## Material supplied
::::

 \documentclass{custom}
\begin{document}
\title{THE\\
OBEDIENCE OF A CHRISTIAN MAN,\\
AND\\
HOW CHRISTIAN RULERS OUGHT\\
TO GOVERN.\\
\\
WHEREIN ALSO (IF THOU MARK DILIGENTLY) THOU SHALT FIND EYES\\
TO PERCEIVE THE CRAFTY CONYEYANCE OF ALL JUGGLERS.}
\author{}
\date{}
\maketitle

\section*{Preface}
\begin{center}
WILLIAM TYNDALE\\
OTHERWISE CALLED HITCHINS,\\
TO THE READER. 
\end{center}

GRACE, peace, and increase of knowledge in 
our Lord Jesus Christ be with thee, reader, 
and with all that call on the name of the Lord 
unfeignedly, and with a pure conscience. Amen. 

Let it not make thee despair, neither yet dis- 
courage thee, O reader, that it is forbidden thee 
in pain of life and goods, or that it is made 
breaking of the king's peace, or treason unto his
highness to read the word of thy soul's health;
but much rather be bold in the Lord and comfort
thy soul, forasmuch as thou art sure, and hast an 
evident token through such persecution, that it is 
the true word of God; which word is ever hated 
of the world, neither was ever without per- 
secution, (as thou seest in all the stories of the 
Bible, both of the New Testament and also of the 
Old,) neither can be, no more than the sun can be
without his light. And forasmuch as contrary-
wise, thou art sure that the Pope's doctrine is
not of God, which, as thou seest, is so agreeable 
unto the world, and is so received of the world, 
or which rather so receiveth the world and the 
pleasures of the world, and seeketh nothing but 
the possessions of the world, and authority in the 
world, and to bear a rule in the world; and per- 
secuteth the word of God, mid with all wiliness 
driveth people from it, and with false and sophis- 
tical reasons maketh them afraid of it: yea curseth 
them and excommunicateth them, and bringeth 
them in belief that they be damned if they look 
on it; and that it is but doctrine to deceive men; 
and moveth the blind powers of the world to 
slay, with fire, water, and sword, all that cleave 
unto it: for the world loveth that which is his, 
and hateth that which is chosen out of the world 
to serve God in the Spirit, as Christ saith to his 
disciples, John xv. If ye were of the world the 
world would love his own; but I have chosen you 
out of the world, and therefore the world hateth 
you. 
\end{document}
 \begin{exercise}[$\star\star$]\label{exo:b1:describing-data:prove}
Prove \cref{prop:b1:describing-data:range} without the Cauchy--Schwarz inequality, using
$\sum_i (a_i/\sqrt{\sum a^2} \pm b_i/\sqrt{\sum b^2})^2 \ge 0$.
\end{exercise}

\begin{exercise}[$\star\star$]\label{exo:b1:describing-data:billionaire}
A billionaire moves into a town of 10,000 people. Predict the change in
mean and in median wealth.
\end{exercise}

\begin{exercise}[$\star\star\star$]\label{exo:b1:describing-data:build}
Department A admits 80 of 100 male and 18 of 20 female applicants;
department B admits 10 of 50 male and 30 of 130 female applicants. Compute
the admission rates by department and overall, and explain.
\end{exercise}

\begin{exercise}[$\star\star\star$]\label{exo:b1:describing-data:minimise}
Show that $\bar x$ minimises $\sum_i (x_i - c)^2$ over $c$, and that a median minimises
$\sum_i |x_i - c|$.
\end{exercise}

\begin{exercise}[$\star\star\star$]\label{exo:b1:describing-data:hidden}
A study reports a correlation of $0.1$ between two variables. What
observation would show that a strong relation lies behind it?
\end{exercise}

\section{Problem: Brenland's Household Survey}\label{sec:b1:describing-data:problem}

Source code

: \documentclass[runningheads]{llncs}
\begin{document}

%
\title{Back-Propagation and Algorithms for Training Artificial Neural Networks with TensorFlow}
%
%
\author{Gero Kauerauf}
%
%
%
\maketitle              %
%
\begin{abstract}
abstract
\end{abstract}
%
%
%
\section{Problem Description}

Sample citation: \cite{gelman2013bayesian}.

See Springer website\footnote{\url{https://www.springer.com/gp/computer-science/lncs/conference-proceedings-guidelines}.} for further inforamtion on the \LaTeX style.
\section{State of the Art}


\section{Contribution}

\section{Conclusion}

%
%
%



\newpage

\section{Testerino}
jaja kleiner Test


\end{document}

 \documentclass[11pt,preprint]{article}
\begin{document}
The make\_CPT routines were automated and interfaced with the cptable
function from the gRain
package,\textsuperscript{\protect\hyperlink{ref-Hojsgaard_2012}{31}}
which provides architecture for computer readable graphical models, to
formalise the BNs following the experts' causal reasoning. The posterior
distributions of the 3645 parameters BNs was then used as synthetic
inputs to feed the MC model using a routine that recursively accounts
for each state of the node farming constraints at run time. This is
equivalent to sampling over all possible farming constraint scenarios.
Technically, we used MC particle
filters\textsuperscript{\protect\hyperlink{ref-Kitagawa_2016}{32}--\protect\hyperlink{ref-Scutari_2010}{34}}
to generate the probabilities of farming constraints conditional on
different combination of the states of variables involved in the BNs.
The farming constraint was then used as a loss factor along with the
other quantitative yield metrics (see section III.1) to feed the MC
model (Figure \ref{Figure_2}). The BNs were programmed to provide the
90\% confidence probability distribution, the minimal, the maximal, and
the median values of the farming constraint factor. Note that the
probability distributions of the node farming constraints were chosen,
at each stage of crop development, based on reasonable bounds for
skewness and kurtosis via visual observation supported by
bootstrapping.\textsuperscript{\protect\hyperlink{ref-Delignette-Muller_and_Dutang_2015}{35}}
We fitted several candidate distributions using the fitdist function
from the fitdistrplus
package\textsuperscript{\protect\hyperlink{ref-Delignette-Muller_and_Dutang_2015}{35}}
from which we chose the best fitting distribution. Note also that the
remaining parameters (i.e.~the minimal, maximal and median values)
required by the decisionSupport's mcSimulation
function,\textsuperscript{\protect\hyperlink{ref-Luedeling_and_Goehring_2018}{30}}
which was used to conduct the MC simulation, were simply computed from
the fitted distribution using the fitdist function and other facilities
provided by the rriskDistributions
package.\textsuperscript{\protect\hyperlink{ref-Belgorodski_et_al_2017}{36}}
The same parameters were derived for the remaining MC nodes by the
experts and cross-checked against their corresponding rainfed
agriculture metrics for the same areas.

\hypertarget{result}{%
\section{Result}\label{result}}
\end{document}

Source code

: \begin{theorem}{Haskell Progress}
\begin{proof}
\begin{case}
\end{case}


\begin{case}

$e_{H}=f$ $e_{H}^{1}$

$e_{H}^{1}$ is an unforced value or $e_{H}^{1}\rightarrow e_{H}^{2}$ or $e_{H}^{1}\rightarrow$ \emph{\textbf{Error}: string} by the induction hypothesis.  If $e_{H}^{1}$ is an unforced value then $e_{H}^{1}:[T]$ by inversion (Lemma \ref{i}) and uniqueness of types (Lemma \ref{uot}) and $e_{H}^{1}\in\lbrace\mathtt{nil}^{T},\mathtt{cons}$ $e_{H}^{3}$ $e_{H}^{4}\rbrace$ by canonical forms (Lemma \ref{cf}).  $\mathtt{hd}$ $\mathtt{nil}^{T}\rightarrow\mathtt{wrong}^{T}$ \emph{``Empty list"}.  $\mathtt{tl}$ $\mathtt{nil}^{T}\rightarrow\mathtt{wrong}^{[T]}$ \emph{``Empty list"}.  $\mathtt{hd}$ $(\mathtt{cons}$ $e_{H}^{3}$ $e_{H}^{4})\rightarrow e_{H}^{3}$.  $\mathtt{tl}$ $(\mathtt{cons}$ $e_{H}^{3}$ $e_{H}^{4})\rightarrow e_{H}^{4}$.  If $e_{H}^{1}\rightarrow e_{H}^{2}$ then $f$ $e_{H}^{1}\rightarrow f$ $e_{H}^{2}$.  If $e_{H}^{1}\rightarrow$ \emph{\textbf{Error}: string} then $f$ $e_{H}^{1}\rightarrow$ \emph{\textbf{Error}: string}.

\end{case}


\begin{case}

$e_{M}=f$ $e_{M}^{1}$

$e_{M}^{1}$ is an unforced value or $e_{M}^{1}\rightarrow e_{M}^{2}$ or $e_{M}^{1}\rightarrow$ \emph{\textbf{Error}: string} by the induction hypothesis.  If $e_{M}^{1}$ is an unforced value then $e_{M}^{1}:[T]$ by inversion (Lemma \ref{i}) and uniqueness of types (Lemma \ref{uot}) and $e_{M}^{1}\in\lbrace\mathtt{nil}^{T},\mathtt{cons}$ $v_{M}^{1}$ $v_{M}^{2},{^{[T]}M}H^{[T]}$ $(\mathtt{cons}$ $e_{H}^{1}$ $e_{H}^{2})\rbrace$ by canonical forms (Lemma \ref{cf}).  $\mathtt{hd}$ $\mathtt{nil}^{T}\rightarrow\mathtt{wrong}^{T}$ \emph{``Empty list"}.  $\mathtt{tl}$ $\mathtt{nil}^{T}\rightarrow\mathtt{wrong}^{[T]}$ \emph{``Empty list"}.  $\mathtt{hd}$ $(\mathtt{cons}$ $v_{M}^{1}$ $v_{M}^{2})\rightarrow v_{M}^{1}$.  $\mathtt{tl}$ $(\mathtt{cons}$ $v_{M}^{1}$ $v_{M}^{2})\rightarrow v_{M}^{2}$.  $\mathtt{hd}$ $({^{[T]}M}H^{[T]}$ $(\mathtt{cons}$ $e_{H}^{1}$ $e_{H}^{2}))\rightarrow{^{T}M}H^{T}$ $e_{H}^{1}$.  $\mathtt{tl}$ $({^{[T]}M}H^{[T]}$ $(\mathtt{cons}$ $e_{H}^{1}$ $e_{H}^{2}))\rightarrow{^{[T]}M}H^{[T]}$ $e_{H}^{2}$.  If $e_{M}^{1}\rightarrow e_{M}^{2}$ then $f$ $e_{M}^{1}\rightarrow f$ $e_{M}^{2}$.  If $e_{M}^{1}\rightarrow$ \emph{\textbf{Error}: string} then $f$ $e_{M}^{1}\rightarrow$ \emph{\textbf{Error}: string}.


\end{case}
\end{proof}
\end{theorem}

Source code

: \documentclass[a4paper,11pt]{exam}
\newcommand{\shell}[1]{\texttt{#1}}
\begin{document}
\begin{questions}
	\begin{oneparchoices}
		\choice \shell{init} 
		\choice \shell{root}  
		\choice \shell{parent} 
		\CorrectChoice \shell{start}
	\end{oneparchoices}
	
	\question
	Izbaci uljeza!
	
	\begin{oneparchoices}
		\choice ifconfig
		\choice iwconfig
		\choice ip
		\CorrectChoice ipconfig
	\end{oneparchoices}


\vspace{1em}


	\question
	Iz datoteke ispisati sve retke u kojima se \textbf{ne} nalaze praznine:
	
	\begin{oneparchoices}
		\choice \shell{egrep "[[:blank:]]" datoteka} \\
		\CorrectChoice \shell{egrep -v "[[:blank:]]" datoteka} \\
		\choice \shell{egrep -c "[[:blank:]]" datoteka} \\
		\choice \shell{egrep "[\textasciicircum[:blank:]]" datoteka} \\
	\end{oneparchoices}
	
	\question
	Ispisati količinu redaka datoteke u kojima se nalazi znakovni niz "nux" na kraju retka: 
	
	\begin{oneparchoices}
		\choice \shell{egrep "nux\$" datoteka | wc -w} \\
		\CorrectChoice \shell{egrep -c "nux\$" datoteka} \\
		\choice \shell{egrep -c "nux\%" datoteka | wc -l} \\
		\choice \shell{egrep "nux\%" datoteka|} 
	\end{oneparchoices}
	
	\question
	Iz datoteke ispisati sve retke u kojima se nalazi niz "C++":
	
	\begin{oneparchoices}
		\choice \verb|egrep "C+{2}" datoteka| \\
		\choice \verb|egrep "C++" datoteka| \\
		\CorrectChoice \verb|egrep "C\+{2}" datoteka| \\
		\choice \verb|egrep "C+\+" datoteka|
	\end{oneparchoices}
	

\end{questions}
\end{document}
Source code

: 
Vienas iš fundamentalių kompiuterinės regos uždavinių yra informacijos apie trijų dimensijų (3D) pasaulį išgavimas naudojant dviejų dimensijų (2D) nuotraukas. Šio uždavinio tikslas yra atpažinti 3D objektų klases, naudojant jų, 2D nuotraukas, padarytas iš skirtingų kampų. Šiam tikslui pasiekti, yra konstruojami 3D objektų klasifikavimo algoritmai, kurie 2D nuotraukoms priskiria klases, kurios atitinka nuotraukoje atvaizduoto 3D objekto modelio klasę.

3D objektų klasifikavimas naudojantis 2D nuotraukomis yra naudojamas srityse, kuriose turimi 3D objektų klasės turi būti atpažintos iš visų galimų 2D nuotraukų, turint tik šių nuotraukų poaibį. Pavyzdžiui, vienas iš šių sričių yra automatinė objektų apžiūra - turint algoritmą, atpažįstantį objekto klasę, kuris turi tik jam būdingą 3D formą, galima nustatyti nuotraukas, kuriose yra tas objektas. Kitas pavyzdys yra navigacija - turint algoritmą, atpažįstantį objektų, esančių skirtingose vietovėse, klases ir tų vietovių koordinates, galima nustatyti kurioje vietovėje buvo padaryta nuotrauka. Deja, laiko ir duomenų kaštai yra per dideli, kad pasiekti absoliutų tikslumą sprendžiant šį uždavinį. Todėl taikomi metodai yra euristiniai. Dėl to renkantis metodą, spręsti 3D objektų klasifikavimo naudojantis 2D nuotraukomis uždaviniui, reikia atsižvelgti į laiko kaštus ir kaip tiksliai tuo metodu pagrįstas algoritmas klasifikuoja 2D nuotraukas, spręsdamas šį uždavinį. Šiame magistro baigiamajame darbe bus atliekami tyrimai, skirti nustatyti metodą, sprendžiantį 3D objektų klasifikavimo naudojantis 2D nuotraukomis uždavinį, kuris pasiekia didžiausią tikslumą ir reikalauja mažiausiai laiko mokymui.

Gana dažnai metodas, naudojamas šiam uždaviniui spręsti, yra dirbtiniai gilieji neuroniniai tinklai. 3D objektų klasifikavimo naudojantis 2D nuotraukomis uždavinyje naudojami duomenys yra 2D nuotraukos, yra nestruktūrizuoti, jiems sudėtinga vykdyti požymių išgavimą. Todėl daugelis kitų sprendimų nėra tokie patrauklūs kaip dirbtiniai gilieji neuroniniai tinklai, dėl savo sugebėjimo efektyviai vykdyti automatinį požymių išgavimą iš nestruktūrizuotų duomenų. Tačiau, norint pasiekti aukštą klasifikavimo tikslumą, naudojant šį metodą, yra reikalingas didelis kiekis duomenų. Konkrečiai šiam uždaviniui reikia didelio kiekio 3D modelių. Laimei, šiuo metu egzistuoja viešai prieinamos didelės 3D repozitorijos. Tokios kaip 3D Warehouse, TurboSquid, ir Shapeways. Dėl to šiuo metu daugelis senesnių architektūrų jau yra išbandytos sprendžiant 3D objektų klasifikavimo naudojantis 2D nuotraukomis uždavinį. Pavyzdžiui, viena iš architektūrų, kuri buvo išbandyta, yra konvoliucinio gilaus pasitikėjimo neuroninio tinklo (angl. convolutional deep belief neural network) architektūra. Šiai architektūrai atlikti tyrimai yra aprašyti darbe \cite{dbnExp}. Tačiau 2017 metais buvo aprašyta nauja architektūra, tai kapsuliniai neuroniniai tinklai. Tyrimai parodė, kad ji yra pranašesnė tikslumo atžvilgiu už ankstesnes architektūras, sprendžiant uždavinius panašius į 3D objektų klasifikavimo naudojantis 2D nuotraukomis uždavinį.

::::

Where a line in the records above contains the word "CHRISTIAN", include it in the count; state the total and nothing more.

## Exercise response
2